Could you filter the listing for lines with the word "ContentItem" and return them?

(INPUT DATA Opens)

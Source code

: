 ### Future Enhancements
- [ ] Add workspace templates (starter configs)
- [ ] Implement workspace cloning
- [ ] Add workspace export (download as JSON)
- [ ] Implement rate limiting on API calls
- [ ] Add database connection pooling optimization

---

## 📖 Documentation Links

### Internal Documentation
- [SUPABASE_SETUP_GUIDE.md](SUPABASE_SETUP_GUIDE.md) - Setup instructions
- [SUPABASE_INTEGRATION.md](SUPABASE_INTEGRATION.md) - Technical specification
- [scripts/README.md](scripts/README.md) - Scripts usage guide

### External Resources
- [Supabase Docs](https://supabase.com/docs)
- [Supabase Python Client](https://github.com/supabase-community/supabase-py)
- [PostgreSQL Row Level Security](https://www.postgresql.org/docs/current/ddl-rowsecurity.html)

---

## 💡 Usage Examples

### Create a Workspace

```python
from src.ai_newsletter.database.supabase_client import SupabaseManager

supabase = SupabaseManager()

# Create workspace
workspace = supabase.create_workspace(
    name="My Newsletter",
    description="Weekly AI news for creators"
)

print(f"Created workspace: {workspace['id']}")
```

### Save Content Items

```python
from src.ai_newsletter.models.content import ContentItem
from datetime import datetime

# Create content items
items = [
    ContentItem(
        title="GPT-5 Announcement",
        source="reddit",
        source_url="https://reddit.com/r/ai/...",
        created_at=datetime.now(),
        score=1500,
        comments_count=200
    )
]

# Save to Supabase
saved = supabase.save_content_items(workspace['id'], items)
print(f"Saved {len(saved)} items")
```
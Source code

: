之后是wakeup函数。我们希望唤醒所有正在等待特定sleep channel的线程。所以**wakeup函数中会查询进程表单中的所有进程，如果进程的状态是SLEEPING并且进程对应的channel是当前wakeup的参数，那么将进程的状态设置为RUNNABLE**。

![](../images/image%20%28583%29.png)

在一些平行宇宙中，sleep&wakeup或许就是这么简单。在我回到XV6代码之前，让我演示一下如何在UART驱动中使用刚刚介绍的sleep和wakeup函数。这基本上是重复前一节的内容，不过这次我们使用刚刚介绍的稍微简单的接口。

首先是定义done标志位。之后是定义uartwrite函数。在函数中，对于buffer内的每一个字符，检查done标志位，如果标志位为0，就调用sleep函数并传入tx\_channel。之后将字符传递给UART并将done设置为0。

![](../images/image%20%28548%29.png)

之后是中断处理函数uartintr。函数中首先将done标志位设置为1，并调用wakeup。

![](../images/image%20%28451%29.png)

(INPUT DATA Closes)

* RESULT OF THIS EXERCISE
from src.ai_newsletter.models.content import ContentItem
    ContentItem(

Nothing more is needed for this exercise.